山本 譲司
この10年で、刑務所の中は本当に変わりました。「管理あって処遇なし」だったのが、教育や職業訓練が積極的に行われるようになり、隔世の感があります。
一時は7万人を超えた受刑者は、今は約5万人です。新たな受刑者をみると、窃盗や薬物、詐欺(無銭飲食)、交通事犯で8割近くを占めます。殺人にかかわった人は未遂を含めて1%ほどです。
犯罪認知件数が減る一方、再犯率は上がっています。高齢者と障害者の増加が目立ちます。何が起きているのか。社会の中に居場所のない人が、重罪ではない犯罪を繰り返しては、刑務所に「避難」している。刑務所というところは結局、社会の問題を映し出す鏡なのですね。
このように刑務所が福祉の代替施設となっている状況を著書で指摘してきましたが、受刑者処遇法の施行以降、改善しました。各都道府県に地域生活定着支援センターが設置され、本来の福祉へとつなげていく回路もできました。刑務所には福祉職や心理職のスタッフが配置され、更生プログラムが組まれています。一挙手一投足を監視され自由を奪われることは、言われたことをするだけなので実は楽なのです。はじき出された社会という場を常に意諭しながら、自分で考える訓練をさせられる方がずっと厳しい。だから、刑務所の中に社会をつくる必要があります。
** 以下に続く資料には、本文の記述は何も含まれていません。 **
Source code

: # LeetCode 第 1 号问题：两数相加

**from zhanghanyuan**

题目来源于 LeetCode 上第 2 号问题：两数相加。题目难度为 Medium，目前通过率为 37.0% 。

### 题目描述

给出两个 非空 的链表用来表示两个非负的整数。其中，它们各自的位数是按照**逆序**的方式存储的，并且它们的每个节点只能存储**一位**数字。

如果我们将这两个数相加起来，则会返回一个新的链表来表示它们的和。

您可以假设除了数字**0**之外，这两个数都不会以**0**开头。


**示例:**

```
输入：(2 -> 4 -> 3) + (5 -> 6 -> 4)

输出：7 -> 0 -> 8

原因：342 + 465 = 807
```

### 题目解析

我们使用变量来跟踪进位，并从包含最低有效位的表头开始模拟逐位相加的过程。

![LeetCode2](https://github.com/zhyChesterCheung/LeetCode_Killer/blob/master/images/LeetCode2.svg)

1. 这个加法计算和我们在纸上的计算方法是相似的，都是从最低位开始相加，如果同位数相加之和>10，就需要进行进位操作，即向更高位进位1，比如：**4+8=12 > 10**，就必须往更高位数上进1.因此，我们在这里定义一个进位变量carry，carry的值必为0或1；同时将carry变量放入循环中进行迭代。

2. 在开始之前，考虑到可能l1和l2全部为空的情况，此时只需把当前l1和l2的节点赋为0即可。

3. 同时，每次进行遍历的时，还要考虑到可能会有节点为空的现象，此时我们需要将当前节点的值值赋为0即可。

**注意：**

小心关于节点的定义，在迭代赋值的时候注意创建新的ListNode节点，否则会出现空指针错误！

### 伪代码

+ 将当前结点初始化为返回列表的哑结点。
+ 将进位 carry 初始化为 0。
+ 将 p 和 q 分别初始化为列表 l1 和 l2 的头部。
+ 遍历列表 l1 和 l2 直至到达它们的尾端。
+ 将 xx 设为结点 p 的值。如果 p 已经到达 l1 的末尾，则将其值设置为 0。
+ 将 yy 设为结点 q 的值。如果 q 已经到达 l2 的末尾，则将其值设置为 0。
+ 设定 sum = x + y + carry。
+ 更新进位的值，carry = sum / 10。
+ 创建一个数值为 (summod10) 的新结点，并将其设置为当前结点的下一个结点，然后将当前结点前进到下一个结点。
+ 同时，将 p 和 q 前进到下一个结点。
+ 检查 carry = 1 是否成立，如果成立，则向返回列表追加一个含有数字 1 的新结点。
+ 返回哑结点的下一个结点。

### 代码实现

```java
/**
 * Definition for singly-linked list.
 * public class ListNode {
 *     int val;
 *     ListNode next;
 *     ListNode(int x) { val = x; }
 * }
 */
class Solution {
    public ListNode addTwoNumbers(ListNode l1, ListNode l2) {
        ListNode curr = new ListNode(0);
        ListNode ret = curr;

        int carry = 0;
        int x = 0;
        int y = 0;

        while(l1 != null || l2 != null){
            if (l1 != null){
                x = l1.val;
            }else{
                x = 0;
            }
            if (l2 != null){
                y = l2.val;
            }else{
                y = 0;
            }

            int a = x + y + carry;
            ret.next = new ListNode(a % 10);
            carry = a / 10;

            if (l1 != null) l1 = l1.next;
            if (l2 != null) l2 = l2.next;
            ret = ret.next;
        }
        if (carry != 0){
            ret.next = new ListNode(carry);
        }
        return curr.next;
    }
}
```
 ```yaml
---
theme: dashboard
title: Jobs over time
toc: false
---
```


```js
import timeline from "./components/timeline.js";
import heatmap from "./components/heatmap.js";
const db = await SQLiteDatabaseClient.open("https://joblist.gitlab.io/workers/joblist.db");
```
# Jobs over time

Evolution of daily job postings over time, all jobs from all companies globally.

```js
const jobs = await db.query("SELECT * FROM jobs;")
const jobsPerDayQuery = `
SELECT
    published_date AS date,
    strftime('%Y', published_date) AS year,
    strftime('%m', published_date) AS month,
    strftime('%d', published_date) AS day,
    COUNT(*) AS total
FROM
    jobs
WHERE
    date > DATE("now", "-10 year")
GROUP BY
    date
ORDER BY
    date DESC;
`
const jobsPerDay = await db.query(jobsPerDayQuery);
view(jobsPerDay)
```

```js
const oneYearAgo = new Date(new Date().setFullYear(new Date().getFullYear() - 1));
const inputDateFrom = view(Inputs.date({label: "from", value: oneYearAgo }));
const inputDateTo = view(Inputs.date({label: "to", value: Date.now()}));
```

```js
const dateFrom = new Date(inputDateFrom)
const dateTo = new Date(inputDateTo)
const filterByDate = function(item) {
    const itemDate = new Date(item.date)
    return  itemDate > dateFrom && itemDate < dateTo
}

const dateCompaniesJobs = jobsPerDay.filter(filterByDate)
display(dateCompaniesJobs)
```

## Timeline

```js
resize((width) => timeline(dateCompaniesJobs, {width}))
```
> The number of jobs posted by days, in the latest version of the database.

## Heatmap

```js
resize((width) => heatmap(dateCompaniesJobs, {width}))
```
私が運営にかかわっているPFIという半官半民方式の刑務所では、訓練生の責任感と自主性を培う処遇を行っています。ほかの刑務所でやっているような隊列行進はなく、受刑者はそれぞれ一人で歩きます。いつか戻る街には、行進している人などいませんから。資格の取得を促し、所内で就職面接もしています。
受刑者にとっては厳しい、充実した処遇をしてこそ、納税者の一人として社会に復帰させることができます。単純作業だけではなく、教育や職業訓練を徹底させ、生きる力を少しでもつけさせることが大事なのです。
今後の課題は、障害のある受刑者の処遇です。刑期を終えて社会に出ても、やっていけそうにない人たちがいます。そもそも裁判を受ける能力があったのか疑わしい人も見受けられます。付添人をつける少年事件の審判のように、第三者を加えた審理の進め方を検討してほしいです。
刑務所の中と出口がこの10年で変わったとはいえ、入り口の刑法は明治以来の旧監獄法を前提にした懲役刑一辺倒のままです。罪に応じた償い方の選択肢を増やしていく必要があります。社会にいながら奉仕活動をする刑もその一例です。罪を犯した人たちをどう受け入れるか、一人ひとりの意識も問われています。 (聞き手・北郷美由紀)
(朝日、2016年09月03日)
感想
筆者(聞き書きのようですから「話し手」とでもいうべきか)は元衆議院議員だった人で、秘書の給与か何かの問題で懲役刑となったようです。元々志の高かったひとなのでしょう。服役中も模範的で、所に協力して働いたようです。
この記事もたくさんのことを教えてくれます。ぜひこういう動きが伸びて行ってほしいものです。